Iron Mountain partners with the People’s Palace Project and Factum Foundation to preserve historic cave in Brazil


Crozier Fine Arts to ship cave replica sustainably

August 2, 2023 mins
Iron Mountain partners with the People’s Palace Project and Factum Foundation to preserve historic cave in Brazil

In 1961, the Xingu territory, inhabited by 15 Indigenous Peoples, in Mato Grosso, Brazil was the first Indigenous territory protected in the country; however the territory boundaries did not include the Sacred Cave of Kamukuwaká. The walls of the cave tell the origin stories of the people in the Xingu, their ancestor Kamukuwaká, and his battles with the jealous sun, Kamo.

In September 2018, Wauja people from the Xingu discovered that the ancient petroglyphs covering the ancient Cave of Kamukuwaká’s surface had been systematically destroyed, leaving the Wauja people without the fundamental piece of their cultural heritage. Through an incredible feat of skill, engineering and innovation, the world-class Factum Foundation in Madrid, Spain stepped in and meticulously produced a full-size replica of the cave in collaboration with the Wauja people and People’s Palace Projects.

During this process, the team was already thinking about how to take the replica on its 5,000-mile journey home to Brazil from Madrid. That’s where Iron Mountain and our Crozier team got involved.

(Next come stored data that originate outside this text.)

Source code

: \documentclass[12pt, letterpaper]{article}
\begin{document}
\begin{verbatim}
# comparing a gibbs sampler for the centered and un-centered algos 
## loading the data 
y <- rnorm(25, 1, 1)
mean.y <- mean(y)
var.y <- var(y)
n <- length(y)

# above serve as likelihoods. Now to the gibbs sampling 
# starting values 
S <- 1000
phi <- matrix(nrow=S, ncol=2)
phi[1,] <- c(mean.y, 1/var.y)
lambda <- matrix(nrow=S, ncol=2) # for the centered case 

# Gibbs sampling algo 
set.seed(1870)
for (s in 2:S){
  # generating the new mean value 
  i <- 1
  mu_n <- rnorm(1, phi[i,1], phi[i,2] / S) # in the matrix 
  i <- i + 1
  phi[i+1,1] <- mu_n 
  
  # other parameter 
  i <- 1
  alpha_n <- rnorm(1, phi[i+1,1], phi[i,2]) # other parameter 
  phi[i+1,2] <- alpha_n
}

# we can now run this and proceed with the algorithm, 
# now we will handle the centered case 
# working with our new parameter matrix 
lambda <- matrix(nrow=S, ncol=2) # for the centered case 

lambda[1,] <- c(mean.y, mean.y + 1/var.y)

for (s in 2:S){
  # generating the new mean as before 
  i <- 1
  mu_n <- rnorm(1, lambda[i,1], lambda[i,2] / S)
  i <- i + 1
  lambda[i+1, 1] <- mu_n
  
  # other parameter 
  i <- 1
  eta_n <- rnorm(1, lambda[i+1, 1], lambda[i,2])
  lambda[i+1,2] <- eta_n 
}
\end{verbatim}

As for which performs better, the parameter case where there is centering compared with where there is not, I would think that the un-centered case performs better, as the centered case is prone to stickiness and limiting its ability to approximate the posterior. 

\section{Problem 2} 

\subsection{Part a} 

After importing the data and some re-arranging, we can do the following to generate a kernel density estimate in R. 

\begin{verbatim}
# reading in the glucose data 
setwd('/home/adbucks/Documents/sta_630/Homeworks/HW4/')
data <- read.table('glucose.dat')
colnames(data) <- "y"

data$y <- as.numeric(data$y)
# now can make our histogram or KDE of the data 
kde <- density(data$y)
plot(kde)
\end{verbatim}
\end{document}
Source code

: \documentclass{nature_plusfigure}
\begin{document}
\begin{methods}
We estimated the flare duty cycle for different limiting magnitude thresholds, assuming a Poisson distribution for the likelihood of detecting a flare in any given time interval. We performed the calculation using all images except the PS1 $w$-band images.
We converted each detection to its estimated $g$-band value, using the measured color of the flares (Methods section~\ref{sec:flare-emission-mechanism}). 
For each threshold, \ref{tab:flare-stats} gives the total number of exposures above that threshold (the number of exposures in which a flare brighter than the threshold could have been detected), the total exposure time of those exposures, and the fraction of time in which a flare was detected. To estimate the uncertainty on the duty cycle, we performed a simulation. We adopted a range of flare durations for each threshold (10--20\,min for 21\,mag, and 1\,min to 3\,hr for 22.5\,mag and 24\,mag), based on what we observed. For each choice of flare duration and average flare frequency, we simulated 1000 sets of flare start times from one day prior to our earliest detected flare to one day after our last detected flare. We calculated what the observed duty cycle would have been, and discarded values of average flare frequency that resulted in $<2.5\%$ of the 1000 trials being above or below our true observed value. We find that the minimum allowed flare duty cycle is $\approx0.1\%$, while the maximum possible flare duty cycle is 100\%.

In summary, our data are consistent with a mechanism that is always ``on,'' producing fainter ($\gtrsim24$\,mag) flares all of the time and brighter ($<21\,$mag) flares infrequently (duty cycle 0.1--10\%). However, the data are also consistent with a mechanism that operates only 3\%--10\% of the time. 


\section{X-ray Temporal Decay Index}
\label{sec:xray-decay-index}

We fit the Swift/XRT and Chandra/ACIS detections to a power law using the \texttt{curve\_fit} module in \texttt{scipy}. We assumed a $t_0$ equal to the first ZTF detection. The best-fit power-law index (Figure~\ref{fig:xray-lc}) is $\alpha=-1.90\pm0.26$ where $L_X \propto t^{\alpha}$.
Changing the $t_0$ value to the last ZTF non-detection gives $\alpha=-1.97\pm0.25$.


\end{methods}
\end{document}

Sustainable, secure shipping

The People’s Palace Projects (PPP), an art and research center and a nonprofit organization with a mission to investigate the power of creativity and collaborate with marginalized communities, got in touch with Iron Mountain’s Living Legacy Initiative. With a clear focus on preserving and making cultural heritage information and artifacts accessible, the Living Legacy Initiative team was well-positioned to fund the planning, consultation with Indigenous partners, and the building of a cultural and monitoring center that will also house the cave replica when it arrives in Brazil.

With art logistics and solutions experts Crozier Fine Arts, an Iron Mountain business, the replica was packed, crated, and shipped using its sustainable sea-freight shipping service from Madrid to the Xingu Territory, and is expected to arrive in May 2024. According to the Gallery Climate Coalition, “transporting an artwork by air has, on average, sixty times more climate impact than moving it the same distance by sea.” By using Crozier’s sea-freight shipping service, we’re supporting our ongoing sustainability commitments - as well as those of our partners.

Preserved forever more

The cave replica will be installed in the newly built 150 square meter Cultural and Monitoring Center in the Ulupuwene Village in the Xingu Territory. It will enable younger generations to learn about their history, which was almost lost, and allow others to pay tribute to their ancestors.

The center is being built according to sustainable architecture principles, using bio-construction techniques and local Indigenous labor. The building is equipped with solar panels, internet service, an office and storage spaces that will enable the Wauja people to monitor the territory and the Batovi river using drones, cameras and GPS. Once complete, the Cultural and Monitoring Center will welcome visitors from all over the world.